Hunderte Bolsonaro-Anhänger waren am Sonntag in der Hauptstadt
Brasília in das Kongressgebäude, den Präsidentenpalast und den Sitz
des Obersten Gerichts eingedrungen und hatten dort stundenlang
schwere Verwüstungen angerichtet. Dabei entlud sich ihr Zorn über
den Wahlsieg des Linkspolitikers Luiz Inácio Lula da Silva, der sich
in einer Stichwahl knapp gegen Bolsonaro durchgesetzt hatte und seit
Jahresbeginn im Amt ist.

Nach dem Sturm radikaler Anhänger von Brasiliens Ex-Präsident Jair Bolsonaro auf das Regierungsviertel in Brasília hat Staatschef Luiz Inácio Lula da Silva versprochen, diejenigen zu ermitteln und zu fassen, die hinter der Aktion stecken.

"Im Namen der Verteidigung der Demokratie"

"Im Namen der Verteidigung der Demokratie werden wir niemandem gegenüber autoritär sein, aber wir werden auch niemandem gegenüber lauwarm sein", sagte Lula in Brasília am Montag (Ortszeit) im brasilianischen Fernsehen. "Wir werden das untersuchen und die Leute finden, die es finanziert haben." Im Fernsehen war auch zu sehen, wie Lula und Gouverneure am Abend vom Regierungssitz Palácio do Planalto zum Obersten Gerichtshof gingen.

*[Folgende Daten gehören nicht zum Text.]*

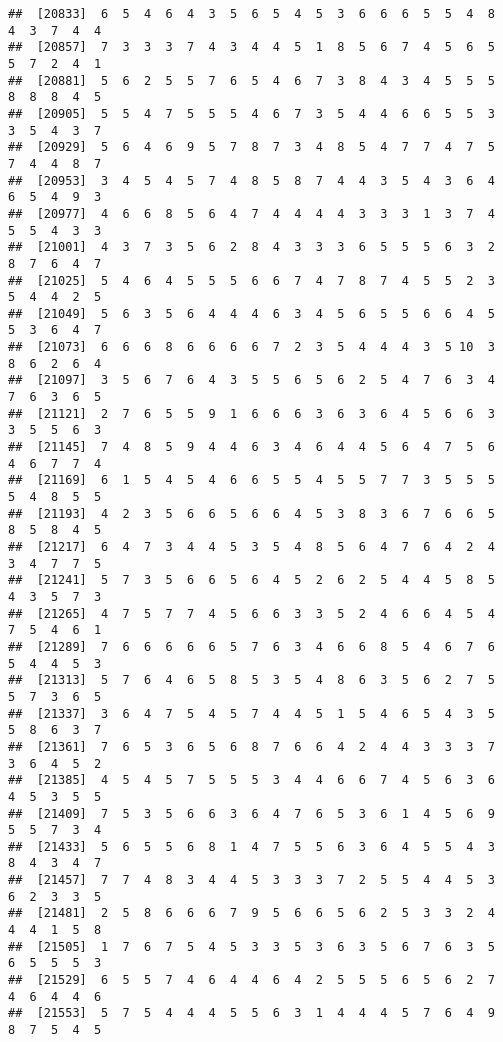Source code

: \documentclass[
]{book}
\begin{document}
\begin{verbatim}
##  [20833]  6  5  4  6  4  3  5  6  5  4  5  3  6  6  6  5  5  4  8  4  3  7  4  4
##  [20857]  7  3  3  3  7  4  3  4  4  5  1  8  5  6  7  4  5  6  5  5  7  2  4  1
##  [20881]  5  6  2  5  5  7  6  5  4  6  7  3  8  4  3  4  5  5  5  8  8  8  4  5
##  [20905]  5  5  4  7  5  5  5  4  6  7  3  5  4  4  6  6  5  5  3  3  5  4  3  7
##  [20929]  5  6  4  6  9  5  7  8  7  3  4  8  5  4  7  7  4  7  5  7  4  4  8  7
##  [20953]  3  4  5  4  5  7  4  8  5  8  7  4  4  3  5  4  3  6  4  6  5  4  9  3
##  [20977]  4  6  6  8  5  6  4  7  4  4  4  4  3  3  3  1  3  7  4  5  5  4  3  3
##  [21001]  4  3  7  3  5  6  2  8  4  3  3  3  6  5  5  5  6  3  2  8  7  6  4  7
##  [21025]  5  4  6  4  5  5  5  6  6  7  4  7  8  7  4  5  5  2  3  5  4  4  2  5
##  [21049]  5  6  3  5  6  4  4  4  6  3  4  5  6  5  5  6  6  4  5  5  3  6  4  7
##  [21073]  6  6  6  8  6  6  6  6  7  2  3  5  4  4  4  3  5 10  3  8  6  2  6  4
##  [21097]  3  5  6  7  6  4  3  5  5  6  5  6  2  5  4  7  6  3  4  7  6  3  6  5
##  [21121]  2  7  6  5  5  9  1  6  6  6  3  6  3  6  4  5  6  6  3  3  5  5  6  3
##  [21145]  7  4  8  5  9  4  4  6  3  4  6  4  4  5  6  4  7  5  6  4  6  7  7  4
##  [21169]  6  1  5  4  5  4  6  6  5  5  4  5  5  7  7  3  5  5  5  5  4  8  5  5
##  [21193]  4  2  3  5  6  6  5  6  6  4  5  3  8  3  6  7  6  6  5  8  5  8  4  5
##  [21217]  6  4  7  3  4  4  5  3  5  4  8  5  6  4  7  6  4  2  4  3  4  7  7  5
##  [21241]  5  7  3  5  6  6  5  6  4  5  2  6  2  5  4  4  5  8  5  4  3  5  7  3
##  [21265]  4  7  5  7  7  4  5  6  6  3  3  5  2  4  6  6  4  5  4  7  5  4  6  1
##  [21289]  7  6  6  6  6  6  5  7  6  3  4  6  6  8  5  4  6  7  6  5  4  4  5  3
##  [21313]  5  7  6  4  6  5  8  5  3  5  4  8  6  3  5  6  2  7  5  5  7  3  6  5
##  [21337]  3  6  4  7  5  4  5  7  4  4  5  1  5  4  6  5  4  3  5  5  8  6  3  7
##  [21361]  7  6  5  3  6  5  6  8  7  6  6  4  2  4  4  3  3  3  7  3  6  4  5  2
##  [21385]  4  5  4  5  7  5  5  5  3  4  4  6  6  7  4  5  6  3  6  4  5  3  5  5
##  [21409]  7  5  3  5  6  6  3  6  4  7  6  5  3  6  1  4  5  6  9  5  5  7  3  4
##  [21433]  5  6  5  5  6  8  1  4  7  5  5  6  3  6  4  5  5  4  3  8  4  3  4  7
##  [21457]  7  7  4  8  3  4  4  5  3  3  3  7  2  5  5  4  4  5  3  6  2  3  3  5
##  [21481]  2  5  8  6  6  6  7  9  5  6  6  5  6  2  5  3  3  2  4  4  4  1  5  8
##  [21505]  1  7  6  7  5  4  5  3  3  5  3  6  3  5  6  7  6  3  5  6  5  5  5  3
##  [21529]  6  5  5  7  4  6  4  4  6  4  2  5  5  5  6  5  6  2  7  4  6  4  4  6
##  [21553]  5  7  5  4  4  4  5  5  6  3  1  4  4  4  5  7  6  4  9  8  7  5  4  5

\end{verbatim}
\end{document}
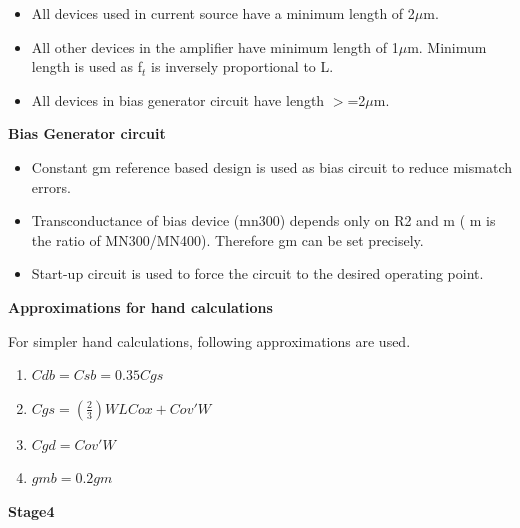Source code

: \documentclass[12pt,a4paper]{article}
\begin{document}
\begin{itemize}
\item All devices used in current source have a minimum length of 2$\mu$m.
\item All other devices in the amplifier have minimum length of 1$\mu$m. 
Minimum length is used as f$_{t }$ is inversely proportional to L.
\item All devices in bias generator circuit have length $>$=2$\mu$m.
\end{itemize}


\textbf{Bias Generator circuit}

\begin{itemize}
\item Constant gm reference based design is used as bias circuit to 
reduce mismatch errors.
\item Transconductance of bias device (mn300) depends only on R2 and m ( 
m is the ratio of MN300/MN400). Therefore gm can be set precisely.
\item Start-up circuit is used to force the circuit to the desired 
operating point.
\end{itemize}


\textbf{Approximations for hand calculations}

For simpler hand calculations, following approximations are used.

\begin{enumerate}
\item $Cdb=Csb=0.35 Cgs$
\item $Cgs=(\frac{2}{3})WLCox+Cov'W$
\item $Cgd=Cov'W$
\item $gmb=0.2gm$
\setcounter{numberedCntBB}{\theenumi}
\end{enumerate}


\textbf{Stage4}
\end{document}
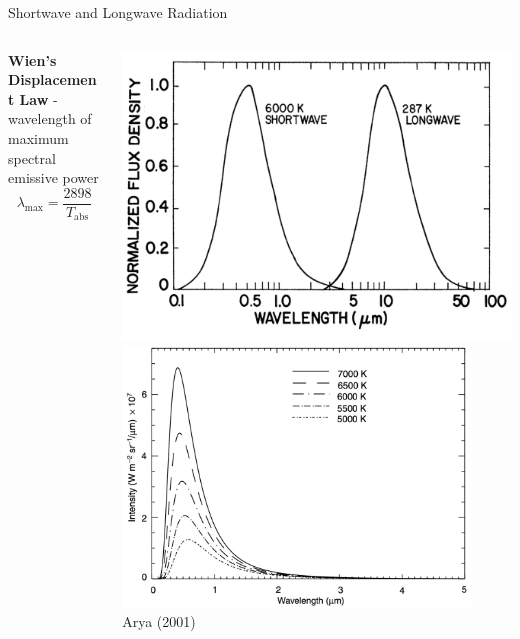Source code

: \begin{frame}{Shortwave and Longwave Radiation}
\begin{columns}[T]
\begin{column}{.5\textwidth}
    \begin{minipage}[c][\textheight][c]{\linewidth}
    \textbf{Wien's Displacement Law} - wavelength of maximum spectral emissive power
    $$\lambda_{\text{max}} = \frac{2898}{T_{\text{abs}}}$$
      \end{minipage}
    \end{column}
    \begin{column}{.5\textwidth}
    \includegraphics[width=1\textwidth]{fig18.png}\newline
      \includegraphics[width=0.9\textwidth]{fig19.png}
	\centering \tiny~\\Arya (2001)
    \end{column}
  \end{columns} 
\end{frame}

Nach dem Sturm auf das Regierungsviertel in Brasília gingen Tausende Brasilianer für die Verteidigung der Demokratie auf die Straße. Die Demonstranten in den Millionenmetropolen São Paulo und Rio de Janeiro sowie in anderen Städten des südamerikanischen Landes forderten harte Konsequenzen für die Täter, wie "G1" am Montagabend (Ortszeit) berichtete. Demnach trugen die Demonstranten Plakate mit Aufschriften wie "Keine Amnestie und kein Verzeihen. Wir wollen Bolsonaro im Gefängnis sehen."

Nach dem Angriff werden über 600 zusätzliche Polizisten aus anderen Teilen des Landes in die Hauptstadt verlegt. Die Beamten werden aus 15 Bundesstaaten in den Bundesdistrikt entsandt, wie die Zeitung "Folha de S. Paulo" am Dienstag berichtete.

Angriff auf die brasilianische Demokratie

Am Sonntag hatten radikale Bolsonaro-Anhänger das Regierungsviertel in der brasilianischen Hauptstadt gestürmt. Sie brachten kurzzeitig die Schaltzentralen der wichtigsten Staatsgewalten des Landes unter ihre Kontrolle. Sie drangen in den Kongress, das oberste Gericht und den Regierungssitz ein, randalierten und hinterließen eine Spur der Verwüstung. Erst nach Stunden brachten die Sicherheitskräfte die Lage wieder unter Kontrolle.

Der rechte Präsident Bolsonaro war im vergangenen Oktober dem Linkspolitiker Lula in der Stichwahl unterlegen und zum Jahreswechsel aus dem Amt geschieden. Bereits vor der Wahl hatte er immer wieder Zweifel am Wahlsystem gestreut. Beweise dafür legte er allerdings nie vor. Auch nach der Abstimmung erkannte er seine Niederlage nie ausdrücklich an. Seine Anhänger blockierten immer wieder Landstraßen, kampierten vor Kasernen und forderten eine Militärintervention zugunsten des abgewählten Staatschefs.